Vijay C Roy
Tribune News Service
Chakan (Pune), October 2
Cites such as Chandigarh, Ludhiana, Raipur, Nashik and Guwahati are not the ones that come to mind when one thinks of appetite for high-end luxury cars. However, these tier-II and tier-III cities are emerging as markets for swanky cars, especially of their high-end variants. According to industry, out of total sales in these markets, the high-end models are the preferred choice as compared to their entry and mid-level models in metros.
“Although the major volume of sales still comes from metros such as Delhi and Mumbai, but we have witnessed an increased demand for luxury cars in tier-II and tier-III cities,” said Martin Schwenk, managing director and chief executive officer, Mercedes-Benz India (P) Ltd.
The company is witnessing an increased demand for its E-Class and S-Class sedans and GLE and GLS SUVs from small cities. Mercedes’ E-Class sedans are priced from Rs 58.80 lakh onwards, while the S-Class is priced Rs 1.36 crore onwards. “We have seen an increased traction for E-Class and also S Class models. The demand for high-end models, including SUVs, is more in smaller cities as compared to metros,” said Santosh Iyer, vice-president, Sales and Marketing, Mercedes-Benz India.
According to a senior executive working with a BMW dealership, tier-2 cities such as Ludhiana and Chandigarh have grown rapidly and these markets promise remarkable growth prospects.
“Customers in these markets are matured and gradually getting exposed to luxury. If we compare the data, high-end models have a lion’s share in total sales, especially in tier-II and tier-III markets.

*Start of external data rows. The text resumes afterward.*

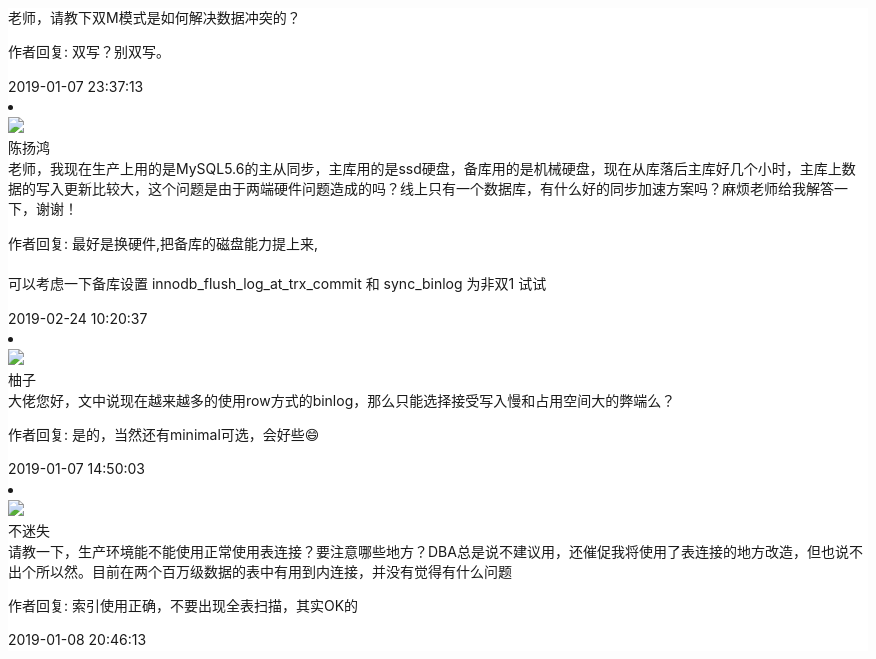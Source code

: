   </div>
  <div class="_2_QraFYR_0">老师，请教下双M模式是如何解决数据冲突的？</div>
  <div class="_10o3OAxT_0">
    <p class="_3KxQPN3V_0">作者回复: 双写？别双写。<br></p>
  </div>
  <div class="_3klNVc4Z_0">
    <div class="_3Hkula0k_0">2019-01-07 23:37:13</div>
  </div>
</div>
</div>
</li>
<li>
<div class="_2sjJGcOH_0"><img src="https://static001.geekbang.org/account/avatar/00/13/9a/64/eea9aa33.jpg"
  class="_3FLYR4bF_0">
<div class="_36ChpWj4_0">
  <div class="_2zFoi7sd_0"><span>陈扬鸿</span>
  </div>
  <div class="_2_QraFYR_0">老师，我现在生产上用的是MySQL5.6的主从同步，主库用的是ssd硬盘，备库用的是机械硬盘，现在从库落后主库好几个小时，主库上数据的写入更新比较大，这个问题是由于两端硬件问题造成的吗？线上只有一个数据库，有什么好的同步加速方案吗？麻烦老师给我解答一下，谢谢！</div>
  <div class="_10o3OAxT_0">
    <p class="_3KxQPN3V_0">作者回复: 最好是换硬件,把备库的磁盘能力提上来,<br><br>可以考虑一下备库设置 innodb_flush_log_at_trx_commit 和 sync_binlog 为非双1 试试</p>
  </div>
  <div class="_3klNVc4Z_0">
    <div class="_3Hkula0k_0">2019-02-24 10:20:37</div>
  </div>
</div>
</div>
</li>
<li>
<div class="_2sjJGcOH_0"><img src="http://thirdwx.qlogo.cn/mmopen/vi_32/NhbRicjvf8v3K6D3v1FtOicxOciaPZQsCjCmuGCqea4vJeRVaLicKLpAcFQlcTgLvczBWY7SYDkeOtibxXj1PGl7Nug/132"
  class="_3FLYR4bF_0">
<div class="_36ChpWj4_0">
  <div class="_2zFoi7sd_0"><span>柚子</span>
  </div>
  <div class="_2_QraFYR_0">大佬您好，文中说现在越来越多的使用row方式的binlog，那么只能选择接受写入慢和占用空间大的弊端么？</div>
  <div class="_10o3OAxT_0">
    <p class="_3KxQPN3V_0">作者回复: 是的，当然还有minimal可选，会好些😄</p>
  </div>
  <div class="_3klNVc4Z_0">
    <div class="_3Hkula0k_0">2019-01-07 14:50:03</div>
  </div>
</div>
</div>
</li>
<li>
<div class="_2sjJGcOH_0"><img src="https://static001.geekbang.org/account/avatar/00/12/33/46/315a862e.jpg"
  class="_3FLYR4bF_0">
<div class="_36ChpWj4_0">
  <div class="_2zFoi7sd_0"><span>不迷失</span>
  </div>
  <div class="_2_QraFYR_0">请教一下，生产环境能不能使用正常使用表连接？要注意哪些地方？DBA总是说不建议用，还催促我将使用了表连接的地方改造，但也说不出个所以然。目前在两个百万级数据的表中有用到内连接，并没有觉得有什么问题</div>
  <div class="_10o3OAxT_0">
    <p class="_3KxQPN3V_0">作者回复: 索引使用正确，不要出现全表扫描，其实OK的</p>
  </div>
  <div class="_3klNVc4Z_0">
    <div class="_3Hkula0k_0">2019-01-08 20:46:13</div>
  </div>
</div>
</div>
</li>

For example, there is a lot of demand for Audi Q5 and Q7 models in non-metros,” said a senior executive working with Audi. The price of Q5 variant starts from Rs 55 lakh and Q7 is priced between Rs 78 lakh and Rs 86 lakh.
Analysts said the spending capability of customers in these towns has grown manifold.
To tap the demand, the carmakers have strengthened their presence in these cities by opening new dealerships over the past couple of years. Further, the companies are rapidly expanding their sales and service network in these markets. Rollout of new showrooms and finance schemes seem to be paying rich dividends for these luxury carmakers.
In the current situation when luxury car sales have witnessed a negative growth of around 20% in the first six months of the current fiscal, the presence of network in tier-II cities has added cushion to their dwindling sales. According to estimates, around 16,000 luxury cars were sold in the first six months of 2019 as compared to 20,000 units sold a year earlier.
The industry blamed macroeconomic headwinds such as high interest rates, rising import costs and liquidity crunch for the slump in the auto loan market. At 35,000-40,000 units (average) in the past couple of years, the share of luxury cars in India is about 1.17% of the overall passenger vehicle market.